Silencing the Past is an excellent account of how mistakes and mis-readings of history can contaminate the perspective an entire society's world view.
Troulliot's book is very applicable to the realm public history. Monuments, museums, displays and the like are all examples of how history influences our every day lives. Altough, without realizing it, we assume the things that we read and see in such places are entirely true. This is a mistake, as Troulliot points out, because, the amount we do know about our history, is only a fragment of what we don't know...and that when historians create public history they can only use the information available, which is most often the product of a white, western mind, published and tagged as 'history-proper'
Another factor in the use of history as a public tool is its tendency to be 'good' history.
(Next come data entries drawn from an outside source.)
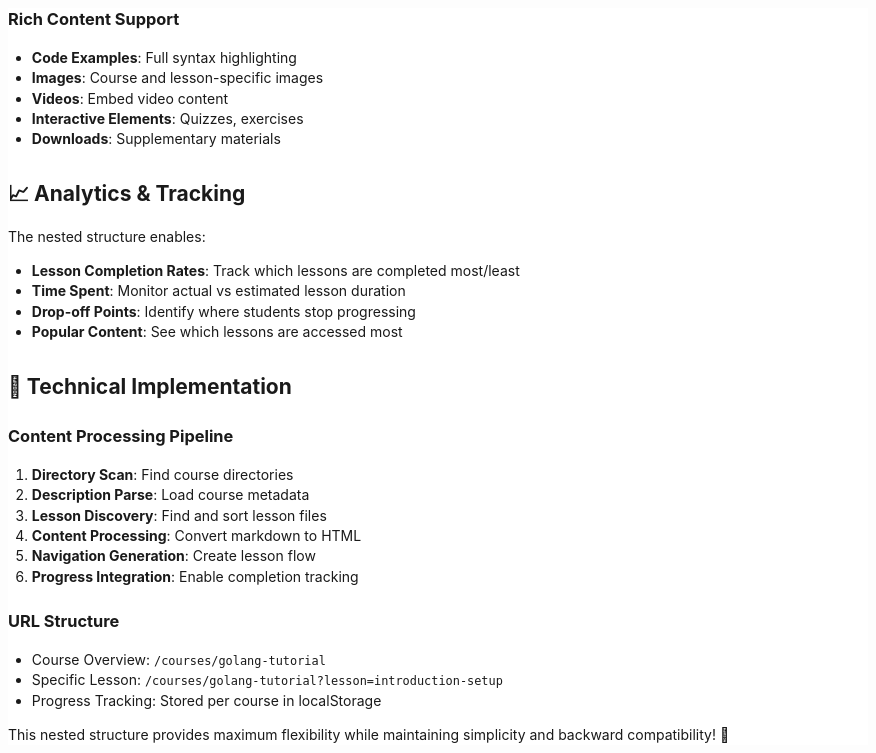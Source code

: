 ### Rich Content Support
- **Code Examples**: Full syntax highlighting
- **Images**: Course and lesson-specific images
- **Videos**: Embed video content
- **Interactive Elements**: Quizzes, exercises
- **Downloads**: Supplementary materials

## 📈 Analytics & Tracking

The nested structure enables:
- **Lesson Completion Rates**: Track which lessons are completed most/least
- **Time Spent**: Monitor actual vs estimated lesson duration
- **Drop-off Points**: Identify where students stop progressing
- **Popular Content**: See which lessons are accessed most

## 🔧 Technical Implementation

### Content Processing Pipeline
1. **Directory Scan**: Find course directories
2. **Description Parse**: Load course metadata
3. **Lesson Discovery**: Find and sort lesson files
4. **Content Processing**: Convert markdown to HTML
5. **Navigation Generation**: Create lesson flow
6. **Progress Integration**: Enable completion tracking

### URL Structure
- Course Overview: `/courses/golang-tutorial`
- Specific Lesson: `/courses/golang-tutorial?lesson=introduction-setup`
- Progress Tracking: Stored per course in localStorage

This nested structure provides maximum flexibility while maintaining simplicity and backward compatibility! 🚀
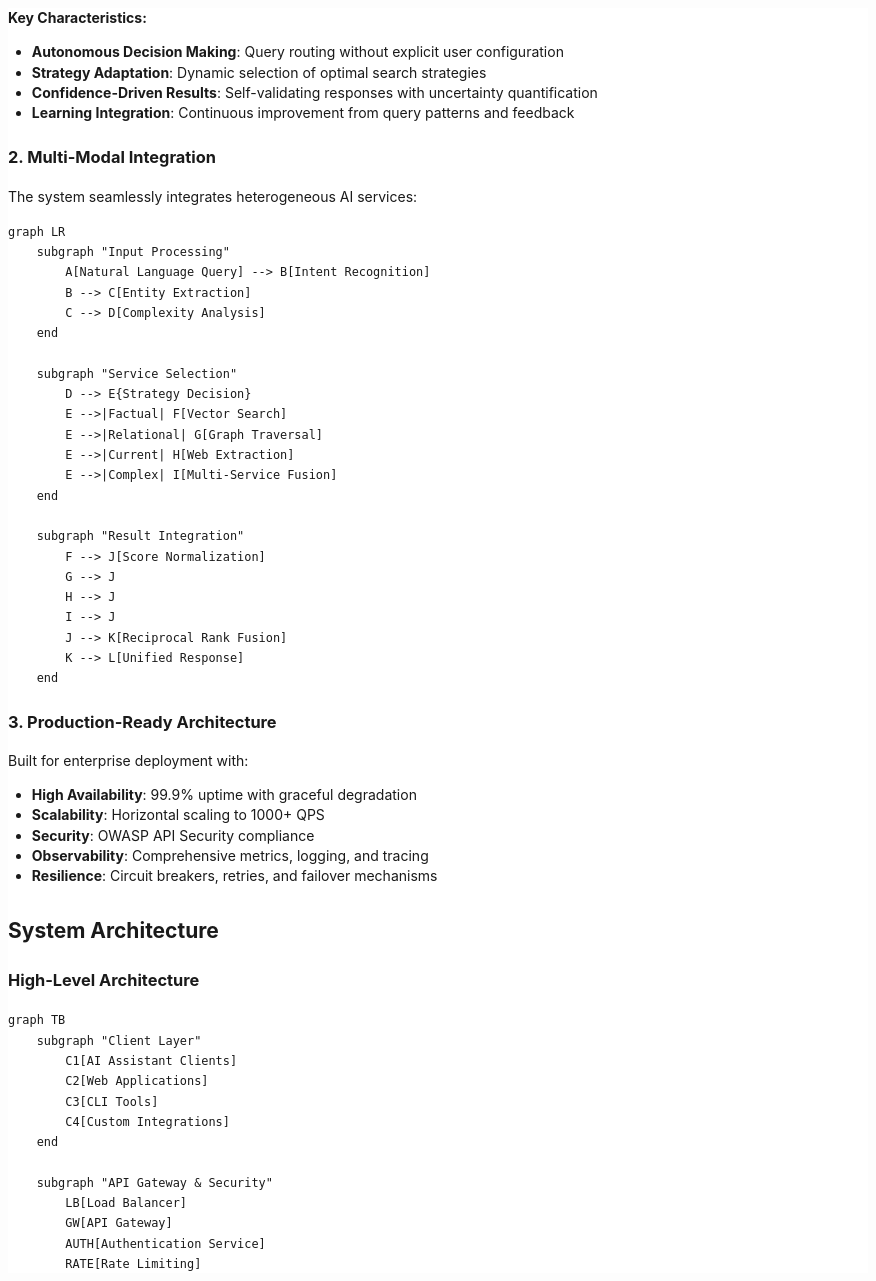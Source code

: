 **Key Characteristics:**

- **Autonomous Decision Making**: Query routing without explicit user configuration
- **Strategy Adaptation**: Dynamic selection of optimal search strategies
- **Confidence-Driven Results**: Self-validating responses with uncertainty quantification
- **Learning Integration**: Continuous improvement from query patterns and feedback

### 2. Multi-Modal Integration

The system seamlessly integrates heterogeneous AI services:

```mermaid
graph LR
    subgraph "Input Processing"
        A[Natural Language Query] --> B[Intent Recognition]
        B --> C[Entity Extraction]
        C --> D[Complexity Analysis]
    end
    
    subgraph "Service Selection"
        D --> E{Strategy Decision}
        E -->|Factual| F[Vector Search]
        E -->|Relational| G[Graph Traversal]
        E -->|Current| H[Web Extraction]
        E -->|Complex| I[Multi-Service Fusion]
    end
    
    subgraph "Result Integration"
        F --> J[Score Normalization]
        G --> J
        H --> J
        I --> J
        J --> K[Reciprocal Rank Fusion]
        K --> L[Unified Response]
    end
```

### 3. Production-Ready Architecture

Built for enterprise deployment with:

- **High Availability**: 99.9% uptime with graceful degradation
- **Scalability**: Horizontal scaling to 1000+ QPS
- **Security**: OWASP API Security compliance
- **Observability**: Comprehensive metrics, logging, and tracing
- **Resilience**: Circuit breakers, retries, and failover mechanisms

## System Architecture

### High-Level Architecture

```mermaid
graph TB
    subgraph "Client Layer"
        C1[AI Assistant Clients]
        C2[Web Applications]
        C3[CLI Tools]
        C4[Custom Integrations]
    end
    
    subgraph "API Gateway & Security"
        LB[Load Balancer]
        GW[API Gateway]
        AUTH[Authentication Service]
        RATE[Rate Limiting]
```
In that, all too often when history is presented to the public, it has a habit of being watered down, desanctified, and 'positively' presented. Only a curator with integrity and confidence would present a "full story," as more often than not, social taboos and political correctness prevent him from doing so. This is sad, as in the mean time, the historical process is damaged. What such a presenter of public history is doing when they present only favorable aspects of history is educating a public about half the story, which will then become part of a public world view, a world view, that is skewed in a way that will be very hard to correct.
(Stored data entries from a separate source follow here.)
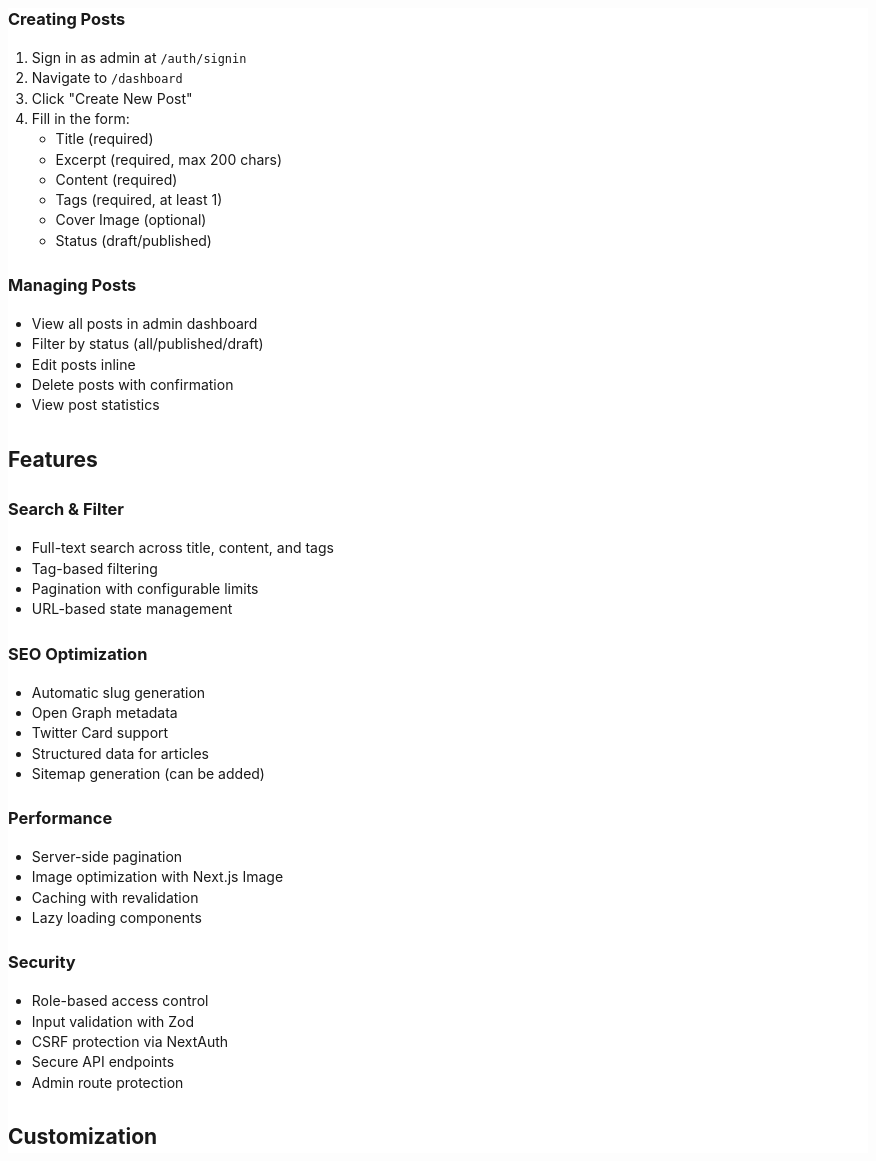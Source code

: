 ### Creating Posts

1. Sign in as admin at `/auth/signin`
2. Navigate to `/dashboard`
3. Click "Create New Post"
4. Fill in the form:
   - Title (required)
   - Excerpt (required, max 200 chars)
   - Content (required)
   - Tags (required, at least 1)
   - Cover Image (optional)
   - Status (draft/published)

### Managing Posts

- View all posts in admin dashboard
- Filter by status (all/published/draft)
- Edit posts inline
- Delete posts with confirmation
- View post statistics

## Features

### Search & Filter
- Full-text search across title, content, and tags
- Tag-based filtering
- Pagination with configurable limits
- URL-based state management

### SEO Optimization
- Automatic slug generation
- Open Graph metadata
- Twitter Card support
- Structured data for articles
- Sitemap generation (can be added)

### Performance
- Server-side pagination
- Image optimization with Next.js Image
- Caching with revalidation
- Lazy loading components

### Security
- Role-based access control
- Input validation with Zod
- CSRF protection via NextAuth
- Secure API endpoints
- Admin route protection

## Customization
A public mind is hard to change, the more a public wants to believe something, the longer they do. Believing a positive is always easier than the alternative. This is the importance of creating a sound, fair and accurate archive of public historical knowledge.
Troulliot's book serves a great purpose: it infects the reader with a historical vigilante syndrome. It tells the reader to be wary of history, but not to dismiss it. In so doing, he has created a masterpiece that informs, educates and calls the reader to act upon, and in many ways become, a vindicator of history and the historical process.